It also includes process supervisor software, like SystemD, and a display server protocol, like Wayland or the X Window System. These are much lower-level programs, and for a beginner, simply knowing their existence is enough. Should you want to dive to that level, the options are there.

The front end:

This is where you will be interacting with your system 99% of the time. It includes a desktop environment. If you are not familiar with what a desktop environment is — think of the windows 11 desktop. The desktop environment is the task bar, the window bars, the desktop, everything that you interact with. Windows 11 has a different, but similar desktop environment to windows 8 and 7.
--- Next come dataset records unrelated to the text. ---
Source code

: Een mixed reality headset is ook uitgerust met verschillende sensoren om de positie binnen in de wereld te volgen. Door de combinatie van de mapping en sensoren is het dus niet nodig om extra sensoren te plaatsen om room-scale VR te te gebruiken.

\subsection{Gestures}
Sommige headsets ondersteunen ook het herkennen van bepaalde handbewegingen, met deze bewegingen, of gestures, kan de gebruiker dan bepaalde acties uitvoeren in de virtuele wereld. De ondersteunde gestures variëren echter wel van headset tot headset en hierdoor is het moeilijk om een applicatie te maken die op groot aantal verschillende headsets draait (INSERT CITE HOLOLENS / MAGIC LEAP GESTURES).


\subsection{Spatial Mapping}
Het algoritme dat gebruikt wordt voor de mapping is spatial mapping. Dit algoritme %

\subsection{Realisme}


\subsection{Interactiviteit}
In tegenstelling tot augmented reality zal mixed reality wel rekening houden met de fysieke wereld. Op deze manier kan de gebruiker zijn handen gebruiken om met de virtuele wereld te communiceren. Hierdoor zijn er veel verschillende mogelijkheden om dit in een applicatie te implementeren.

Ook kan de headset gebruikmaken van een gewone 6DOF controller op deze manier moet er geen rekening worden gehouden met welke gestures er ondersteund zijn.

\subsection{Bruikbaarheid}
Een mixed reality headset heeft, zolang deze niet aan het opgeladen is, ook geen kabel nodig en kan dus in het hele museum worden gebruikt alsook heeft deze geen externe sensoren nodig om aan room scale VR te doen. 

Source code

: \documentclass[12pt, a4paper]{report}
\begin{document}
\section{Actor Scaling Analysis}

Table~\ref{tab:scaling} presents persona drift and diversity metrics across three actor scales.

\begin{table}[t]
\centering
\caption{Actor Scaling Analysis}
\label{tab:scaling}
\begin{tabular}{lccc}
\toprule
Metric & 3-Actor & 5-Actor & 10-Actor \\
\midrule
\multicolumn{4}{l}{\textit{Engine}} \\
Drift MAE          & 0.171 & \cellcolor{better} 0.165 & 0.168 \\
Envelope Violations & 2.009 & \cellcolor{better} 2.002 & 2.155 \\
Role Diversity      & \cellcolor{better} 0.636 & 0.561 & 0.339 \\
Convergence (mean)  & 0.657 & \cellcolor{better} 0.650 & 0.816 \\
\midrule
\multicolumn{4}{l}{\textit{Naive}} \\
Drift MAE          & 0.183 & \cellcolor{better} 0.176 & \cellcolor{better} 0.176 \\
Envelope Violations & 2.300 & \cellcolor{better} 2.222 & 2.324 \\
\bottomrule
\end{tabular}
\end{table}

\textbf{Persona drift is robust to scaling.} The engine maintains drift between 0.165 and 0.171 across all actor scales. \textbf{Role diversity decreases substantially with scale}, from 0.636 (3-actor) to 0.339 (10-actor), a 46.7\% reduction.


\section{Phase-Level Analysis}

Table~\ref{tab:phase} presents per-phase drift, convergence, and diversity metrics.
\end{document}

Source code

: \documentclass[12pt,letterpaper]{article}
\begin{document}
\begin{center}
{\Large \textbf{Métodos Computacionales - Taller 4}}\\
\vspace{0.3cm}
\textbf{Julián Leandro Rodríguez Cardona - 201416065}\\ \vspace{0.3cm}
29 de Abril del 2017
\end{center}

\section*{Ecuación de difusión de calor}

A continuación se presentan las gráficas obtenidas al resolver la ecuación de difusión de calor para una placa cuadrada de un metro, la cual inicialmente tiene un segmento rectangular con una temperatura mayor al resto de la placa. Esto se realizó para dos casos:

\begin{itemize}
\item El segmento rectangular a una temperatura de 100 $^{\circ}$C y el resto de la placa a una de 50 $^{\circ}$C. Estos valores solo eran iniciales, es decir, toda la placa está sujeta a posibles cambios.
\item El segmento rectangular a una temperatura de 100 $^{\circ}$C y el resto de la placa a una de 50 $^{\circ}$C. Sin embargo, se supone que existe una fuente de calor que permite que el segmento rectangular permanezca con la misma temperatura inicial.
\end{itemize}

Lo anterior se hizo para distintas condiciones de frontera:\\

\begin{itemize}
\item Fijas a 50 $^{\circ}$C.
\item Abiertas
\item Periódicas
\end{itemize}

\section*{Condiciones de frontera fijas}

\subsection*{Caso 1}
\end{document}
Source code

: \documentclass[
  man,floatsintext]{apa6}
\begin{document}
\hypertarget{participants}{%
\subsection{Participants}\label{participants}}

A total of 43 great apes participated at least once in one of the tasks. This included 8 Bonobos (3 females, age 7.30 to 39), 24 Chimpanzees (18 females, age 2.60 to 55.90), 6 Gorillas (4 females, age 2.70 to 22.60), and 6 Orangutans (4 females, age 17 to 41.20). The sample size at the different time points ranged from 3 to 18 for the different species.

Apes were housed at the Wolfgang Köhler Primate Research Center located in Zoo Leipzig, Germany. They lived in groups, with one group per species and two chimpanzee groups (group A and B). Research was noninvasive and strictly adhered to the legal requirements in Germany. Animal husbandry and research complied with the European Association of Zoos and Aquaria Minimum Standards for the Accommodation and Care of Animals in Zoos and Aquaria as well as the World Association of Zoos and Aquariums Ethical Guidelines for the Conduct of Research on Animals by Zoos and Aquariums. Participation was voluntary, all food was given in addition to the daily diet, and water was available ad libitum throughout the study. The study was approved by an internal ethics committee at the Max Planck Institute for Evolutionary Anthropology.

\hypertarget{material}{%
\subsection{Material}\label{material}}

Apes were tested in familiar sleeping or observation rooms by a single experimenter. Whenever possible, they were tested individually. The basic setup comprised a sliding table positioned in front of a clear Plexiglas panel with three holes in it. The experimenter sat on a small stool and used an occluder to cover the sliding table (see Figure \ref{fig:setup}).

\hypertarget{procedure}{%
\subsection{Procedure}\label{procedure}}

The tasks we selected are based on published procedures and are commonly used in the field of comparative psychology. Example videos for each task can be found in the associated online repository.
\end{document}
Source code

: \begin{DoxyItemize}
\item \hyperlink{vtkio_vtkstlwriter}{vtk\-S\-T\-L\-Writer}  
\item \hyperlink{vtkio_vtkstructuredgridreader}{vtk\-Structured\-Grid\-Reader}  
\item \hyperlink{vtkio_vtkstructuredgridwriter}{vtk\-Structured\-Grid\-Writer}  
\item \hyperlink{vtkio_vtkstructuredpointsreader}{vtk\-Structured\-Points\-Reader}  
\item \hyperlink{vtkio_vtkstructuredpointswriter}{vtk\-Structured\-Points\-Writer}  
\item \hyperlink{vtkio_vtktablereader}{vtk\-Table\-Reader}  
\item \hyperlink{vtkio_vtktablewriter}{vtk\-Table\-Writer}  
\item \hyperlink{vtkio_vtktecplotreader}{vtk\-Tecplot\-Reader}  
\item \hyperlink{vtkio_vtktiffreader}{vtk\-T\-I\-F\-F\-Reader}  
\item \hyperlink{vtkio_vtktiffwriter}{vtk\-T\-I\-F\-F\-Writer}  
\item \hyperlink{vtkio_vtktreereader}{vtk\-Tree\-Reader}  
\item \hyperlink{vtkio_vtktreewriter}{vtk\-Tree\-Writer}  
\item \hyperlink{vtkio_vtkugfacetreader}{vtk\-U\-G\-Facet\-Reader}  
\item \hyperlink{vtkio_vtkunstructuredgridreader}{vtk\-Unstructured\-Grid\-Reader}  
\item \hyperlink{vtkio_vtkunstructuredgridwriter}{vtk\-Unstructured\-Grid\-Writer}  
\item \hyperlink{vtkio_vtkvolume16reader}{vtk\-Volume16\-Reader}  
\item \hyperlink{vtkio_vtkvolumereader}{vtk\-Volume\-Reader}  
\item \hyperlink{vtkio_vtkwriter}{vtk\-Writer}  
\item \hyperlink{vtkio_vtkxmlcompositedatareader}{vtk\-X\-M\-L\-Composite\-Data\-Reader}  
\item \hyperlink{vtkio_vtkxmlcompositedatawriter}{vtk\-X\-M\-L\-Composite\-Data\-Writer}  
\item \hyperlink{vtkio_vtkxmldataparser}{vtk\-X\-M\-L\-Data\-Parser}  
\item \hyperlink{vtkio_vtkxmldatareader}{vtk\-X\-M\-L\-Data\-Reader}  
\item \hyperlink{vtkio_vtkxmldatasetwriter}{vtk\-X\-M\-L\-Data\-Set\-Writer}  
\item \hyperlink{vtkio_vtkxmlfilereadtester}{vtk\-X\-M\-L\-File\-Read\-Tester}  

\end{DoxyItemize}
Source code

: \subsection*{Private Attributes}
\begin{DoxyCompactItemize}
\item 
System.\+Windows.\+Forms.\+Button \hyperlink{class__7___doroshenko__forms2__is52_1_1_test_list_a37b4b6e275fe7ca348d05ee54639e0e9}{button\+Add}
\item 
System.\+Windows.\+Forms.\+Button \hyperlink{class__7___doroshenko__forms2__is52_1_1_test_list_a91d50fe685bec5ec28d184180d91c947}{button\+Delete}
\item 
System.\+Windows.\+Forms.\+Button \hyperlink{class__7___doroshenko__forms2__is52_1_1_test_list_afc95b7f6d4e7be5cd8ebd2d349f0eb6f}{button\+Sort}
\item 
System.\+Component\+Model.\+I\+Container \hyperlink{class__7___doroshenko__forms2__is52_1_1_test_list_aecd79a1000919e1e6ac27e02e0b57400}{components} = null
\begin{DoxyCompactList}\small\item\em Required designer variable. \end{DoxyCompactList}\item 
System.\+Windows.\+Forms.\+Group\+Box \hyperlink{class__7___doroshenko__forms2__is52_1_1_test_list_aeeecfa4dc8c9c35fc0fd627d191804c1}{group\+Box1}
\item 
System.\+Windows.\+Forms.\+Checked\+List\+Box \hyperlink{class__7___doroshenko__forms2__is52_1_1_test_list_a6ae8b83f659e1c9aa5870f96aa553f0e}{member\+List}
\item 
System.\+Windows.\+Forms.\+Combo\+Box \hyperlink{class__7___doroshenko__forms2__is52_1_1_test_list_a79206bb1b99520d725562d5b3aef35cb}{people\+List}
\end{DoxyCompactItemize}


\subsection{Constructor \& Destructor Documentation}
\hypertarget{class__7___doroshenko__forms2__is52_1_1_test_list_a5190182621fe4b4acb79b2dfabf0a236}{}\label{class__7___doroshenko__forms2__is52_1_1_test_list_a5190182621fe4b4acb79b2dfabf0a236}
In Linux, there are lots of different desktop environments to choose from, and which one you decide on mostly comes down to personal preference, and how fast your system is. The modern desktop environments will typically be the preferred choice when system resources aren’t an issue, but which modern desktop comes down to how you like to use your system, or whether you would like to try something new.

The Primary Desktop Environments:

This is by no means an exhaustive list of the desktop environments, but basic familiarity with the following will ensure the user has used the primary technologies used to build Linux applications — GTK (typically associated with Gnome) and QT (typically associated with KDE).

Modern Desktops:

KDE Plasma 5:

The desktop windows users will find most familiar, and also my personal favorite desktop. The primary drivers of the Qt GUI software, KDE was once an extremely powerful and advanced desktop, that was plagued by a horrible default theme (oxygen was egregious, no one can convince me otherwise), and a waterfall of options and customization that made the desktop cluttered and clunky. Starting with Plasma 5 KDE rebuilt it’s entire aesthetic design from the ground up, as well as redesigned their menus to be much more user friendly. Today KDE stands as a powerful, modern, fast, and flexible desktop that provides an out of the box theme that doesn’t have to be changed, and a modern flow that is intuitive. KDE also stands as the most customizable Linux desktop, bar none. Users looking for unique desktops, and old features of the compiz window manager, such as wobbly windows and the 3D desktop will find their window manager, KWin, to fit all their needs.

Gnome 3:

What was once the primary flagship of the traditional desktop world, and the developers of the much loved and widely used GTK GUI development software, changed it’s course towards a more modern experience, to an outcry of both love and hate. In it’s original release Gnome 3 was very limited but provided glimpses at a new paradigm of work. Seeing the desktop more as minimalistic, rather than a tablet, allows one to see the potential for speed, and also focus, the desktop provides. The desktop is unlike any others on the market, with a unique way of starting applications, and also a new innovation — dynamic desktops. Gnome 3 excels at single-task focus, with ideally one, or a few windows being open. Gnome 3 has progressed to become a solid and unique desktop experience. If given a chance, and not modified straight away to be more traditional, Gnome 3 can offer great improvements to focus, but some users may find the flow to be too hard to adapt to.

Cinnamon:

Cinnamon is a unique desktop developed by the Linux Mint project for their own Linux Mint distributions. It was developed after the traditional gnome 2 desktop was abandoned and the tablet-like Gnome 3 became the central focus of the Gnome project. It is based on GTK, essentially a traditional Gnome 3. Windows users will find this desktop both familiar, and a pleasant experience when compared to Windows.

Unity:

Unity is a desktop environment created by the Ubuntu project, and as of recently, abandoned for Gnome 3. The desktop environment is still maintained by the Ubuntu Unity project, allowing users to once again use the much loved, and much hated, Unity. This is one desktop environment I really enjoyed, especially it’s adaptive theme to the desktop wallpaper, and the global menu Mac OS users will be intimately familiar with. This is an easy to use, but non-traditional desktop, that sets itself apart from Windows and Mac both.

Pantheon:

Pantheon is a unique desktop environment, built by the elementary OS project. Using GTK, running on Ubuntu’s LTS base, a suite of their own apps, and a custom built unified desktop experience. Upon first glance, most people will think it looks like Mac OS, but it’s workflow and experience is very different. This offers a very nice looking, and fast experience for those who like their desktop to look pretty, and for those perhaps more familiar with the Mac side.

Traditional Desktops:

These desktops follow a traditional, older paradigm, but are by no means outdated. These desktops are extremely lightweight, unbelievably fast, and can be used to breathe life into old hardware once again. They offer an older way of doing things without sacrificing the conveniences of modern software.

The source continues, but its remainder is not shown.